During the first five seasons of the San Francisco International Piano Festival, Founder and Artistic Director Jeffrey LaDeur was too busy with management to have much time for performing. As a result, his performance yesterday afternoon of the second Solo Recital Series program in the Sixth Festival could be taken as a landmark occasion. Indeed, it was his first solo performance in Old First Presbyterian Church since 2014.
As in the past, he prepared a program with a generous scope of repertoire. The first half of the program amounted to a “traversal” of the nineteenth century. He began with Franz Schubert’s D. 784 sonata in A minor, advanced to the second (in the key of F-sharp major) of the three romances in Robert Schumann’s Opus 28 collection, and concluded with Johannes Brahms’ Opus 4 Scherzo in E-flat minor. The second half of the program began with a series of dances. Maurice Ravel’s “Valses nobles et sentimentales” was followed by a selection of four mazurkas by Frédéric Chopin:
- Opus 6, Number 2 in C-sharp minor
- Opus 33, Number 1 in G-sharp minor
- Opus 30, Number 3 in D-flat major
- Opus 7, Number 3 in F minor
The program then concluded with Chopin’s Opus 49 Fantaisie in F minor. As was the case at the first recital on Friday evening, the encore was not introduced, identified only as “Scriabin.”
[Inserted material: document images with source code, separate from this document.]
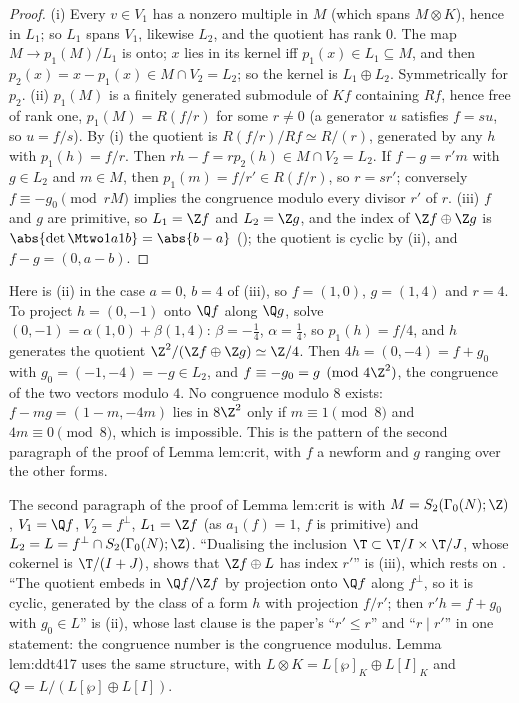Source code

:\begin{proof}
(i) Every $v\in V_1$ has a nonzero multiple in $M$ (which spans $M\otimes K$), hence in $L_1$; so $L_1$ spans $V_1$, likewise $L_2$, and the
quotient has rank $0$. The map $M\to p_1(M)/L_1$ is onto; $x$ lies in its kernel iff $p_1(x)\in L_1\subseteq M$, and then
$p_2(x)=x-p_1(x)\in M\cap V_2=L_2$; so the kernel is $L_1\oplus L_2$. Symmetrically for $p_2$.
(ii) $p_1(M)$ is a finitely generated submodule of $Kf$ containing $Rf$, hence free of rank one, $p_1(M)=R(f/r)$ for some $r\ne0$ (a generator
$u$ satisfies $f=su$, so $u=f/s$). By (i) the quotient is $R(f/r)/Rf\simeq R/(r)$, generated by any $h$ with $p_1(h)=f/r$. Then
$rh-f=rp_2(h)\in M\cap V_2=L_2$. If $f-g=r'm$ with $g\in L_2$ and $m\in M$, then $p_1(m)=f/r'\in R(f/r)$, so $r=sr'$; conversely
$f\equiv-g_0\pmod{rM}$ implies the congruence modulo every divisor $r'$ of $r$.
(iii) $f$ and $g$ are primitive, so $L_1=\Z f$ and $L_2=\Z g$, and the index of $\Z f\oplus\Z g$ is $\abs{\det\Mtwo1a1b}=\abs{b-a}$ ();
the quotient is cyclic by (ii), and $f-g=(0,a-b)$.
\end{proof}

Here is (ii) in the case $a=0$, $b=4$ of (iii), so $f=(1,0)$, $g=(1,4)$ and $r=4$. To project $h=(0,-1)$ onto $\Q f$ along $\Q g$, solve
$(0,-1)=\alpha(1,0)+\beta(1,4)$: $\beta=-\frac14$, $\alpha=\frac14$, so $p_1(h)=f/4$, and $h$ generates the quotient $\Z^2/(\Z f\oplus\Z g)\simeq\Z/4$.
Then $4h=(0,-4)=f+g_0$ with $g_0=(-1,-4)=-g\in L_2$, and $f\equiv-g_0=g\pmod{4\Z^2}$, the congruence of the two vectors modulo $4$. No
congruence modulo $8$ exists: $f-mg=(1-m,-4m)$ lies in $8\Z^2$ only if $m\equiv1\pmod8$ and $4m\equiv0\pmod8$, which is impossible.
This is the pattern of the second paragraph of the proof of Lemma lem:crit, with $f$ a newform and $g$ ranging over the other forms.

\begin{paperlink}\label{pl:modules:crit-second}
The second paragraph of the proof of Lemma lem:crit is  with
$M=S_2(\Gamma_0(N);\Z)$, $V_1=\Q f$, $V_2=f^\perp$, $L_1=\Z f$ (as $a_1(f)=1$, $f$ is primitive) and $L_2=L=f^\perp\cap S_2(\Gamma_0(N);\Z)$.
``Dualising the inclusion $\T\subset\T/I\times\T/J$, whose cokernel is $\T/(I+J)$, shows that $\Z f\oplus L$ has index $r'$'' is
(iii), which rests on . ``The quotient embeds in $\Q f/\Z f$ by
projection onto $\Q f$ along $f^\perp$, so it is cyclic, generated by the class of a form $h$ with projection $f/r'$; then $r'h=f+g_0$ with
$g_0\in L$'' is (ii), whose last clause is the paper's ``$r'\le r$'' and ``$r\mid r'$'' in one
statement: the congruence number is the congruence modulus. Lemma lem:ddt417 uses the same structure, with
$L\otimes K=L[\wp]_K\oplus L[I]_K$ and $Q=L/(L[\wp]\oplus L[I])$.
\end{paperlink}

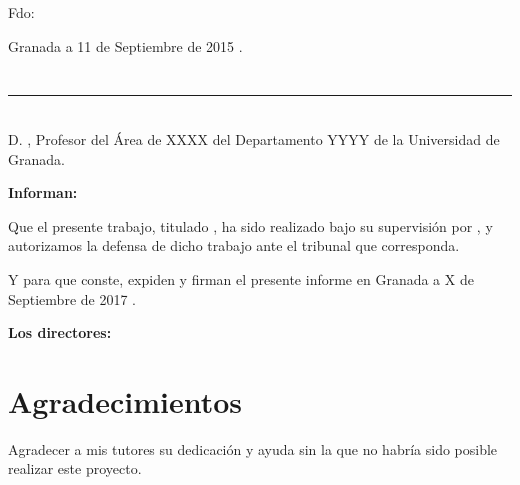 \vspace{6cm}

\noindent Fdo: \myName

\vspace{2cm}

\begin{flushright}
Granada a 11 de Septiembre de 2015 .
\end{flushright}


\chapter*{}
\thispagestyle{empty}

\noindent\rule[-1ex]{\textwidth}{2pt}\\[4.5ex]

D. \textbf{\myProf}, Profesor del Área de XXXX del Departamento YYYY de la Universidad de Granada.

\vspace{0.5cm}

\textbf{Informan:}

\vspace{0.5cm}

Que el presente trabajo, titulado \textit{\textbf{\myTitle}},
ha sido realizado bajo su supervisión por \textbf{\myName}, y autorizamos la defensa de dicho trabajo ante el tribunal
que corresponda.

\vspace{0.5cm}

Y para que conste, expiden y firman el presente informe en Granada a X de Septiembre de 2017 .

\vspace{1cm}

\textbf{Los directores:}

\vspace{5cm}

\noindent \textbf{\myProf}

\chapter*{Agradecimientos}
\thispagestyle{empty}

       \vspace{1cm}


Agradecer a mis tutores su dedicación y ayuda sin la que no habría sido
posible realizar este proyecto.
This made for an extensive account of a repertoire that spanned from the early nineteenth century to the early twentieth. LaDeur found his own personal approach to each of the selections, bringing freshness to the more familiar selections. Furthermore, one could appreciate the intensity of his focus, whether it involved the “heavenly length” of a Schubert movement or the brevity of a Chopin mazurka. It is not often that one experiences such a considered balance of breadth and depth, which is what we should expect in any occasion called a piano festival!